Une issue honorable pour les deux parties concernées se dessine dans le conflit qui oppose depuis plusieurs mois le numéro un suisse de la contruction Implenia au fonds britannique Laxey. Déjà évoqué comme possible candidat au rachat d'Implenia, Strabag a pour la première fois fait part ouvertement de son intérêt pour le groupe né en 2006 de la fusion entre Zschokke et Batigroup.

Avec le soutien de la direction

«Strabag serait très intéressé à prendre une participation majoritaire dans Implenia», déclarait dimanche Christian Ebner, porte-parole du groupe autrichien, à la NZZ am Sonntag. Strabag n'envisage toutefois un tel rapprochement que s'il obtient le soutien de la direction d'Implenia. Le groupe coté à la bourse de Vienne, qui a récemment surtout consacré ses efforts d'expansion à l'Europe de l'Est, accéderait d'un seul coup au marché suisse de la construction et bénéficierait du savoir-faire d'Implenia dans des domaines spécifiques comme les tunnels.
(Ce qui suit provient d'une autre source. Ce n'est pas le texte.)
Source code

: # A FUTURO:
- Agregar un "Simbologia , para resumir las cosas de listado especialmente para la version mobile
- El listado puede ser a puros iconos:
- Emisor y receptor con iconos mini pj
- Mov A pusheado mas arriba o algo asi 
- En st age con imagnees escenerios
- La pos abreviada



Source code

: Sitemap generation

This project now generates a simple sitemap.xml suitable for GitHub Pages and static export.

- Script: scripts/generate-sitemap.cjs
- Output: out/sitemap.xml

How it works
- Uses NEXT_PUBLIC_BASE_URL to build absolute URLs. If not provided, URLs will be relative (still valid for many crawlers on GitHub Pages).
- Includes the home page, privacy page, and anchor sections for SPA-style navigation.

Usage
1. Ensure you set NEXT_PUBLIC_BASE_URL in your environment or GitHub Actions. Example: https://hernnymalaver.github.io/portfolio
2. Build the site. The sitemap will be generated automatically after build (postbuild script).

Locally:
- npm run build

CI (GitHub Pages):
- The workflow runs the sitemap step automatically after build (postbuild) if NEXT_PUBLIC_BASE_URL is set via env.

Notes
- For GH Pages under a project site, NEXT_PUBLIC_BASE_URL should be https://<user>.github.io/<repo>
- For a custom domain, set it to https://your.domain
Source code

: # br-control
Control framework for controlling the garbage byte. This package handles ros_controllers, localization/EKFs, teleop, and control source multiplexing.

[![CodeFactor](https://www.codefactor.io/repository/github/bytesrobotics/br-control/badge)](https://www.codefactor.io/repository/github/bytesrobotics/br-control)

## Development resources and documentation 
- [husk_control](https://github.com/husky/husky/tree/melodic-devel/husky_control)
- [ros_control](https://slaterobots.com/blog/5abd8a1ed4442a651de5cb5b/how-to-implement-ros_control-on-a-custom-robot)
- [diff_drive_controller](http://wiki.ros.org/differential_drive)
Laxey assouplit sa position

En parallèle, le fonds britannique Laxey, qui détient 38,1% du capital d'Implenia, se montre également ouvert à une cession de son paquet d'actions. Son responsable des investissements, le Bâlois Roger Bühler, admet que le fonds n'espère plus un prix de 50 francs par action Implenia, compte tenu du récent recul des marchés. Après une longue bataille juridique, Implenia a réussi à maintenir dans ses statuts une clause limitant les voix du fonds britannique à 5%. Principal argument qui a été avancé par la société suisse: une levée de ce dispositif obligerait Implenia à abandonner certaines de ses activités, notamment celles liées à la construction de logements, en vertu de la Lex Koller. Cette loi helvétique limite en effet à un maximum de 20% la part des actionnaires étrangers pour les entreprises actives dans l'immobilier.

Cette clause vaudrait-elle également pour Strabag? Dimanche, Aloys Hirzel, porte-parole du groupe suisse, indiquait à l'ATS que le plafonnement des voix à 5% serait maintenu pour Strabag également. Martin Hüsler, analyste à la Banque cantonale de Zurich, ne s'attend pas non plus à un assouplissement de la position d'Implenia sur ce point.

Une valorisation élevée du titre

Quant au prix de vente des actions Implenia, l'analyste de la Banque cantonale de Zurich estime qu'il devrait bien sûr être supérieur à 30 francs, niveau déjà qualifié d'insuffisant par Roger Bühler. Reste que Strabag a également une marge de manoeuvre limitée: «Il serait difficile pour le groupe autrichien de faire accepter à ses actionnaires un prix beaucoup plus élevé pour Implenia. Comparée à son secteur, l'action Implenia se traite déjà avec une prime de rachat», observe l'analyste. Lundi, l'action Implenia a regagné du terrain à 33,25 francs, en hausse de 2,3%.